Names are tricky things. For over 40 years my name never drew a single comment. Not one, ever. Then some bloke becomes extremely famous and has my name. He's still extremely famous and every time I give my name I get comments about it. I've taken to giving the full version of my first name sometimes, which I hate, just to limit the number of times I get to hear the stock 3 or 4 responses that I normally get. Mrs B worked with a bloke whose name is Richard [known as Dick] Head. He knows and told me the exact date that Jasper Carrott first unleashed the expression "Dick Head" on the unsuspecting public thereby ruining his life forever. Despite him being a really nice guy, everyone laughs. Remember that Ronald MacDonald used to be a relatively common name in parts of Scotland and nobody thought anything of it until the late 70's. Now? Not so much.
Our Premier League games against Everton and Southampton have been moved for Sky.
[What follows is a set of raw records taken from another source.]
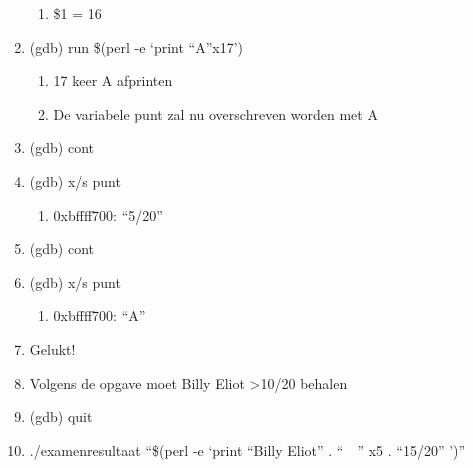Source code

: \begin{enumerate}
\begin{enumerate}
  	\item \$1 = 16
  	\end{enumerate}
  \item (gdb) run \$(perl -e `print ``A''x17')
  	\begin{enumerate}
  	\item 17 keer A afprinten
  	\item De variabele punt zal nu overschreven worden met A
  	\end{enumerate}
  \item (gdb) cont
  \item (gdb) x/s punt
  	\begin{enumerate}
  	\item 0xbffff700: ``5/20''
  	\end{enumerate}
  \item (gdb) cont
  \item (gdb) x/s punt
  	\begin{enumerate}
  	\item 0xbffff700: ``A''
  	\end{enumerate}
  \item Gelukt!
  \item Volgens de opgave moet Billy Eliot \textgreater 10/20 behalen
  \item (gdb) quit
  \item ./examenresultaat ``\$(perl -e `print ``Billy Eliot'' . ``~~'' x5 . ``15/20'' ')''
\end{enumerate}

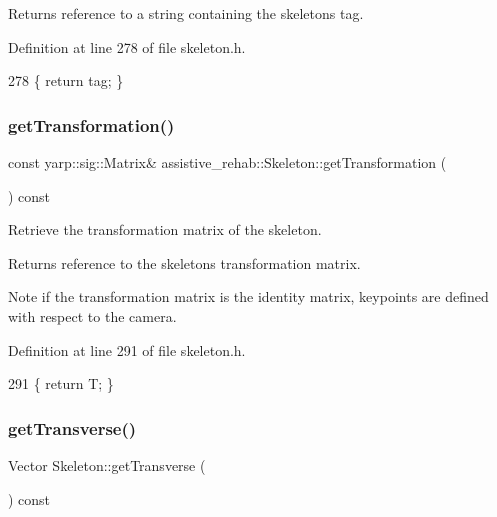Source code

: \begin{DoxyReturn}{Returns}
reference to a string containing the skeleton\textquotesingle{}s tag. 
\end{DoxyReturn}


Definition at line 278 of file skeleton.\+h.


\begin{DoxyCode}
278 \{ \textcolor{keywordflow}{return} tag; \}
\end{DoxyCode}
\mbox{\label{classassistive__rehab_1_1Skeleton_a2bdcc0d686a5a232aa2c07528cf2e647}} 
\subsubsection{\texorpdfstring{get\+Transformation()}{getTransformation()}}
{\footnotesize\ttfamily const yarp\+::sig\+::\+Matrix\& assistive\+\_\+rehab\+::\+Skeleton\+::get\+Transformation (\begin{DoxyParamCaption}{ }\end{DoxyParamCaption}) const\hspace{0.3cm}{\ttfamily [inline]}}



Retrieve the transformation matrix of the skeleton. 

\begin{DoxyReturn}{Returns}
reference to the skeleton\textquotesingle{}s transformation matrix. 
\end{DoxyReturn}
\begin{DoxyNote}{Note}
if the transformation matrix is the identity matrix, keypoints are defined with respect to the camera. 
\end{DoxyNote}


Definition at line 291 of file skeleton.\+h.


\begin{DoxyCode}
291 \{ \textcolor{keywordflow}{return} T; \}
\end{DoxyCode}
\mbox{\label{classassistive__rehab_1_1Skeleton_a35c3cdea575eb474a2cb8e0186011cff}} 
\subsubsection{\texorpdfstring{get\+Transverse()}{getTransverse()}}
{\footnotesize\ttfamily Vector Skeleton\+::get\+Transverse (\begin{DoxyParamCaption}{ }\end{DoxyParamCaption}) const}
They're now both on Sundays. http://www.tottenhamhotspur.com/news/first-team/fixtures/tv-fixture-changes-march-2016-250117/
I don't get the parents who give their kids names that rhyme with their surnames, for example I went to school with a Sarah Kamera. It;s like they're determined to have their kids teased. And then there's one of my housemates at uni, Tallulah Radula...
Perhaps the vicar had a stutter...,alternatively based on the chant the mousers used to sing, his mother may have also been his aunt.
I was shocked to find out that the US television show "Blackish" is funny--or at least the minute I watched was. The hero has been pulled over for running a stop sign. He's a slightly overweight black man in a white suburb. He realizes he's left his license at home. He runs through various possibilities of what to say. "Officer, there's not room in my skinny jeans for me and my wallet." Cut to prison door clanging shut. "Officer, I cannot tell a lie. This car is owned by that passed out white woman." He points to his wife, asleep in the front seat. Cut to prison door clanging shut. "Officer, I'd like you to know that I'm videotaping all of this." Cut to a framed picture of the hero on a wall. Pan back to reveal women sobbing over his casket.
I consider myself a supporter of human rights and a bit of a pinko-liberal type. However, if Jack Pitt-Brooke was attacked in front of me by a gang of ruffians of murderous intent who gang-raped him first. I'd probably not intervene or summon a constable. Second thoughts, I wouldn't. At least, not until he was in insufferable agony. Then, maybe?
RIP Sir John Hurt - 77. Wonderful actor and by all accounts a thoroughly good egg. Another one bites the dust..... But when the Honours seem to be given out like confetti, how did it take til 2015 to knight him?